Les ministres de la santé et du travail inaugurent le 16e congrès du club des cardiologues Les jumelages pour acquérir l’expérience et réduire les transferts à l’étranger



Ce jeudi, le ministre de la Santé et celui du Travail, de l’Emploi et la Sécurité sociale ont pris part à l’inauguration des travaux du 16e congrès du club des cardiologues EuroMed Cardio XII, qui a eu lieu les 5 et 6 mai à l’hôtel Sheraton.

L’occasion pour M. Abdelmalek Boudiaf et Mohamed El Ghazi de rappeler l’importance des jumelages avec des hôpitaux et des spécialistes étrangers, afin d’un côté de permettre aux médecins algériens de s’informer sur les dernières technologies, et de l’autre réduire les dépenses pour la Sécurité sociale en raison des transferts à l’étranger.

Pour le ministre de la Santé, depuis 1962 à 2013 «nous avons atteint le chiffre de 34 000 médecins dans différentes spécialités qui exercent dans le privé. Nous avons 10 000 lits dans le privé».

Toutefois, il déplore le fait que ce qui lie le privé avec son administration, c’est dit-il, «uniquement le jour où il vient déposer son dossier au niveau du ministère pour avoir son agrément, et dès lors qu’il l’obtient il est considéré comme un électron perdu, il n’y a aucun suivi. Pour avoir des statistiques, il faut revoir tout le système de santé».

Le ministre dira que son département travaille pour mettre fin au dysfonctionnement dans le secteur public, parce qu’aujourd’hui, il y a dit-il trois systèmes à l’intérieur d’un système. «Nous avons les CHU, les EPH et nous avons les EPSP qui font un travail de proximité.

On s’est rendu compte que dans le système de santé, malgré les efforts de l’Etat et ce qu’il débourse, ni le citoyen, ni les professionnels de la santé, ni les gestionnaires des pouvoirs publics ne sont contents du travail. La raison c’est qu’il y a une grande résistance au changement. D’où l’importance de la formation continue».

Le ministre de la Santé s’est dit davantage préoccupé par la défaillance dans le domaine de la chirurgie cardiaque infantile.

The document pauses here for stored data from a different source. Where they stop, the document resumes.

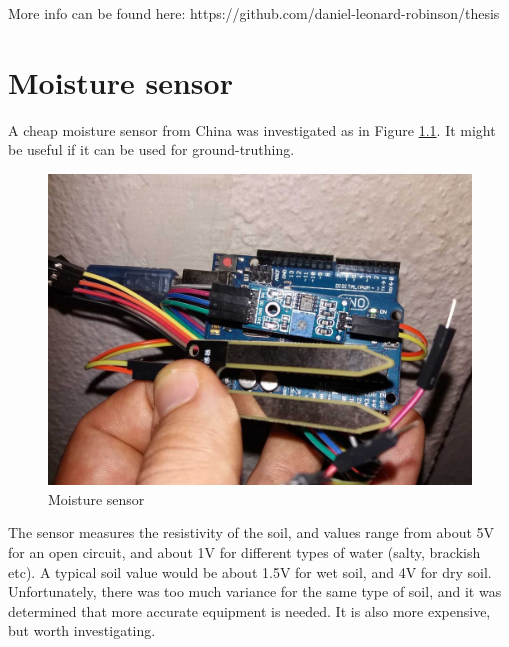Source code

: \begin{appendices}

More info can be found here: https://github.com/daniel-leonard-robinson/thesis

%

\chapter{Moisture sensor}

A cheap moisture sensor from China was investigated as in Figure \ref{fig:moisture_sensor}. It might be useful if it can be used for ground-truthing.

\begin{figure}[H]
\centering
\includegraphics[scale=0.17]{images/moisture_sensor.jpg}
\caption{Moisture sensor}
\label{fig:moisture_sensor}
\end{figure}

The sensor measures the resistivity of the soil, and values range from about 5V for an open circuit, and about 1V for different types of water (salty, brackish etc). A typical soil value would be about 1.5V for wet soil, and 4V for dry soil. Unfortunately, there was too much variance for the same type of soil, and it was determined that more accurate equipment is needed. It is also more expensive, but worth investigating.


\end{appendices}
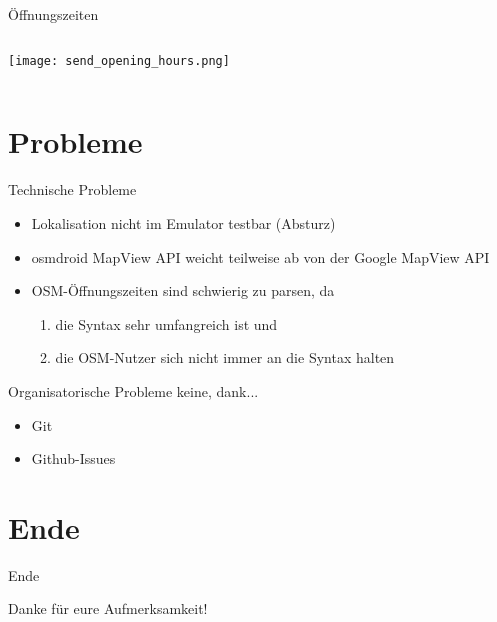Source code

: \documentclass[hyperref]{beamer}
\begin{document}
\begin{frame}{\"Offnungszeiten}
	\begin{columns}
		\column{5.1cm}	    
	    \column{5cm}
    	\texttt{[image: send\_opening\_hours.png]}
    \end{columns}
\end{frame}




\section{Probleme}


\begin{frame}{Technische Probleme}
	\begin{itemize}
		\item Lokalisation nicht im Emulator testbar (Absturz)
        \item osmdroid MapView API weicht teilweise ab von der Google MapView API
		\item OSM-Öffnungszeiten sind schwierig zu parsen, da
		\begin{enumerate}
		  \item die Syntax sehr umfangreich ist und
		  \item die OSM-Nutzer sich nicht immer an die Syntax halten
		\end{enumerate}
	\end{itemize}
\end{frame}


\begin{frame}{Organisatorische Probleme}
	keine, dank...
	\begin{itemize}
		\item Git
		\item Github-Issues
	\end{itemize}
\end{frame}

\section{Ende}
\begin{frame}{Ende}
	\begin{center}
		Danke für eure Aufmerksamkeit!
	\end{center}
\end{frame}
\end{document}
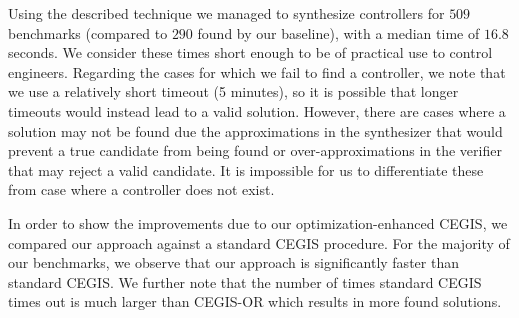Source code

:\documentclass[sigconf]{llncs}
\begin{document}
Using the described technique we managed to synthesize controllers for $509$
benchmarks (compared to $290$ found by our baseline), with a median time of
$16.8$ seconds.
%
We consider these times short enough to be of practical use to control
engineers.  Regarding the cases for which we fail to find a controller, we
note that we use a relatively short timeout (5 minutes), so it is possible
that longer timeouts would instead lead to a valid solution.  However, there
are cases where a solution may not be found due the approximations in the
synthesizer that would prevent a true candidate from being found or
over-approximations in the verifier that may reject a valid candidate.  It
is impossible for us to differentiate these from case where a controller
does not exist.

In order to show the improvements due to our optimization-enhanced CEGIS, we
compared our approach against a standard CEGIS procedure.  For the majority
of our benchmarks, we observe that our approach is significantly faster than
standard CEGIS.  We further note that the number of times standard CEGIS
times out is much larger than CEGIS-OR which results in more found
solutions.

\end{document}

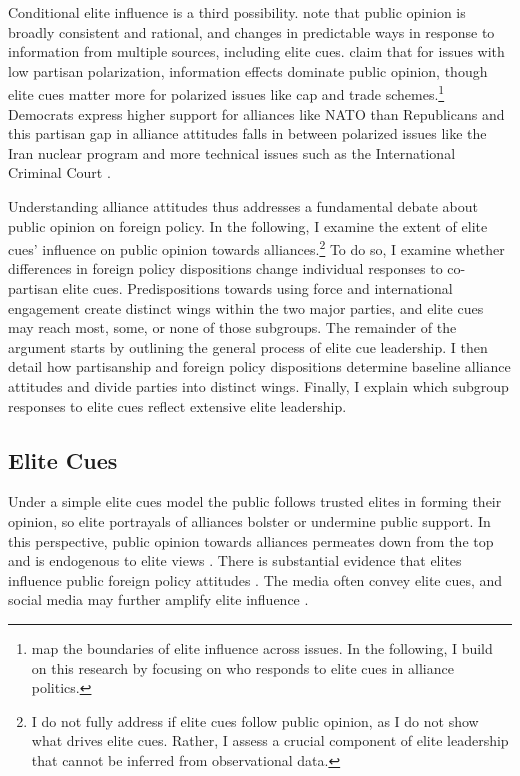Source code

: \documentclass[12pt]{article}
\begin{document}
Conditional elite influence is a third possibility. 
\citet{PageShapiro1992} note that public opinion is broadly consistent and rational, and changes in predictable ways in response to information from multiple sources, including elite cues. 
\citet{GuisingerSaunders2017} claim that for issues with low partisan polarization, information effects dominate public opinion, though elite cues matter more for polarized issues like cap and trade schemes.\footnote{\citet{GuisingerSaunders2017} map the boundaries of elite influence across issues. In the following, I build on this research by focusing on who responds to elite cues in alliance politics.}
Democrats express higher support for alliances like NATO than Republicans \citep{PewNATO2020} and this partisan gap in alliance attitudes falls in between polarized issues like the Iran nuclear program and more technical issues such as the International Criminal Court \citet{GuisingerSaunders2017}. 


Understanding alliance attitudes thus addresses a fundamental debate about public opinion on foreign policy. 
In the following, I examine the extent of elite cues' influence on public opinion towards alliances.\footnote{I do not fully address if elite cues follow public opinion, as I do not show what drives elite cues. Rather, I assess a crucial component of elite leadership that cannot be inferred from observational data.}
To do so, I examine whether differences in foreign policy dispositions change individual responses to co-partisan elite cues.
Predispositions towards using force and international engagement create distinct wings within the two major parties, and elite cues may reach most, some, or none of those subgroups.
The remainder of the argument starts by outlining the general process of elite cue leadership.
I then detail how partisanship and foreign policy dispositions determine baseline alliance attitudes and divide parties into distinct wings.
Finally, I explain which subgroup responses to elite cues reflect extensive elite leadership. 


\subsection{Elite Cues} 


Under a simple elite cues model the public follows trusted elites in forming their opinion, so elite portrayals of alliances bolster or undermine public support.
In this perspective, public opinion towards alliances permeates down from the top and is endogenous to elite views \citep{Druckman2014}.
There is substantial evidence that elites influence public foreign policy attitudes \citep{BaumPotter2008}. 
The media often convey elite cues, and social media may further amplify elite influence \citep{BaumPotter2019}.   
\end{document}
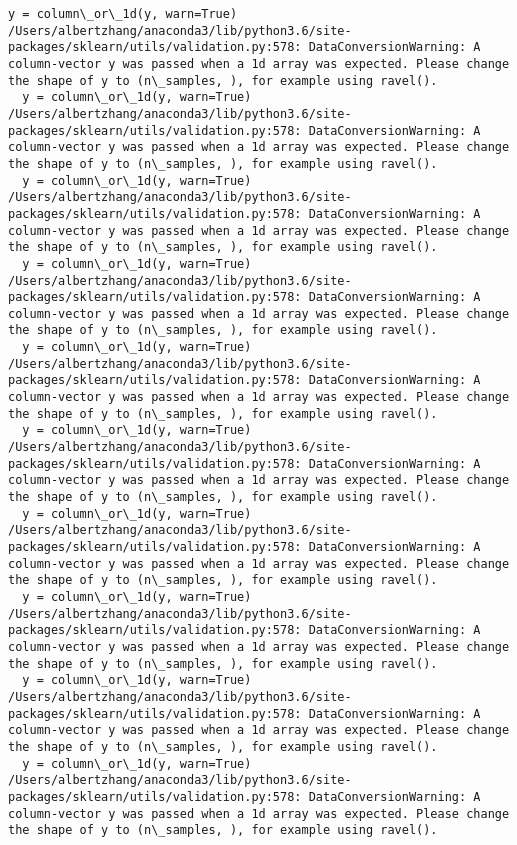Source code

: \documentclass[11pt]{article}
\begin{document}
\begin{Verbatim}[commandchars=\\\{\}]
  y = column\_or\_1d(y, warn=True)
/Users/albertzhang/anaconda3/lib/python3.6/site-packages/sklearn/utils/validation.py:578: DataConversionWarning: A column-vector y was passed when a 1d array was expected. Please change the shape of y to (n\_samples, ), for example using ravel().
  y = column\_or\_1d(y, warn=True)
/Users/albertzhang/anaconda3/lib/python3.6/site-packages/sklearn/utils/validation.py:578: DataConversionWarning: A column-vector y was passed when a 1d array was expected. Please change the shape of y to (n\_samples, ), for example using ravel().
  y = column\_or\_1d(y, warn=True)
/Users/albertzhang/anaconda3/lib/python3.6/site-packages/sklearn/utils/validation.py:578: DataConversionWarning: A column-vector y was passed when a 1d array was expected. Please change the shape of y to (n\_samples, ), for example using ravel().
  y = column\_or\_1d(y, warn=True)
/Users/albertzhang/anaconda3/lib/python3.6/site-packages/sklearn/utils/validation.py:578: DataConversionWarning: A column-vector y was passed when a 1d array was expected. Please change the shape of y to (n\_samples, ), for example using ravel().
  y = column\_or\_1d(y, warn=True)
/Users/albertzhang/anaconda3/lib/python3.6/site-packages/sklearn/utils/validation.py:578: DataConversionWarning: A column-vector y was passed when a 1d array was expected. Please change the shape of y to (n\_samples, ), for example using ravel().
  y = column\_or\_1d(y, warn=True)
/Users/albertzhang/anaconda3/lib/python3.6/site-packages/sklearn/utils/validation.py:578: DataConversionWarning: A column-vector y was passed when a 1d array was expected. Please change the shape of y to (n\_samples, ), for example using ravel().
  y = column\_or\_1d(y, warn=True)
/Users/albertzhang/anaconda3/lib/python3.6/site-packages/sklearn/utils/validation.py:578: DataConversionWarning: A column-vector y was passed when a 1d array was expected. Please change the shape of y to (n\_samples, ), for example using ravel().
  y = column\_or\_1d(y, warn=True)
/Users/albertzhang/anaconda3/lib/python3.6/site-packages/sklearn/utils/validation.py:578: DataConversionWarning: A column-vector y was passed when a 1d array was expected. Please change the shape of y to (n\_samples, ), for example using ravel().
  y = column\_or\_1d(y, warn=True)
/Users/albertzhang/anaconda3/lib/python3.6/site-packages/sklearn/utils/validation.py:578: DataConversionWarning: A column-vector y was passed when a 1d array was expected. Please change the shape of y to (n\_samples, ), for example using ravel().
  y = column\_or\_1d(y, warn=True)
/Users/albertzhang/anaconda3/lib/python3.6/site-packages/sklearn/utils/validation.py:578: DataConversionWarning: A column-vector y was passed when a 1d array was expected. Please change the shape of y to (n\_samples, ), for example using ravel().

\end{Verbatim}
\end{document}

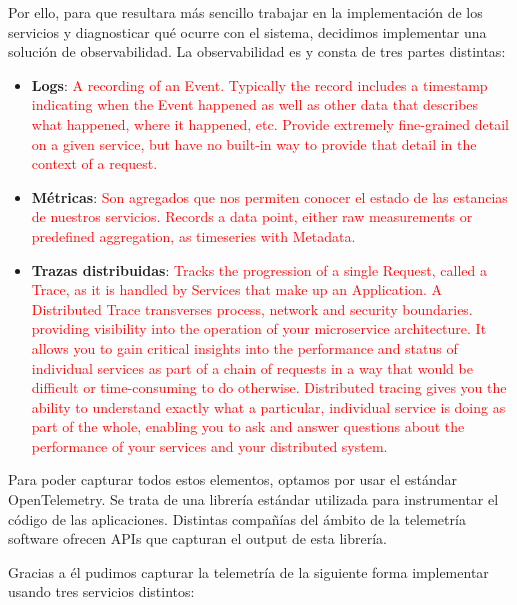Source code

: Por ello, para que resultara más sencillo trabajar en la implementación de los servicios y diagnosticar qué ocurre con el sistema, decidimos implementar una solución de observabilidad. La observabilidad es \cite{parkerProblemDistributedTracing2020} y consta de tres partes distintas: %
\begin{itemize}
  \item \textbf{Logs}: \textcolor{red}{A recording of an Event. Typically the record includes a timestamp indicating when the Event happened as well as other data that describes what happened, where it happened, etc. \cite{opentelemetryOpenTelemetryDocumentation2022} Provide extremely fine-grained detail on a given service, but have no built-in way to provide that detail in the context of a request. \cite{parkerProblemDistributedTracing2020}}
  \item \textbf{Métricas}: \textcolor{red}{Son agregados que nos permiten conocer el estado de las estancias de nuestros servicios. Records a data point, either raw measurements or predefined aggregation, as timeseries with Metadata. \cite{opentelemetryOpenTelemetryDocumentation2022}}
  \item \textbf{Trazas distribuidas}: \textcolor{red}{Tracks the progression of a single Request, called a Trace, as it is handled by Services that make up an Application. A Distributed Trace transverses process, network and security boundaries. \cite{opentelemetryOpenTelemetryDocumentation2022}  providing visibility into the operation of your microservice architecture. It allows you to gain critical insights into the performance and status of individual services as part of a chain of requests in a way that would be difficult or time-consuming to do otherwise. Distributed tracing gives you the ability to understand exactly what a particular, individual service is doing as part of the whole, enabling you to ask and answer questions about the performance of your services and your distributed system. \cite{parkerProblemDistributedTracing2020}}
\end{itemize}

Para poder capturar todos estos elementos, optamos por usar el estándar OpenTelemetry. Se trata de una librería estándar utilizada para instrumentar el código de las aplicaciones. Distintas compañías del ámbito de la telemetría software ofrecen APIs que capturan el output de esta librería.

Gracias a él pudimos capturar la telemetría de la siguiente forma implementar usando tres servicios distintos:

D’où l’importance des jumelages car, dit-il, le centre de Bou Ismaïl ne peut pas répondre à la demande qui pèse sur lui.
Dès lors, déclare-t-il lors d’un point de presse, son ministère a décidé de remédier à ce manquement d’ici 6 mois à un an. «Nous avons des spécialistes dans ce domaine mais qui ont besoin d’acquérir les dernières technologies pour une meilleure prise en charge de ces patients».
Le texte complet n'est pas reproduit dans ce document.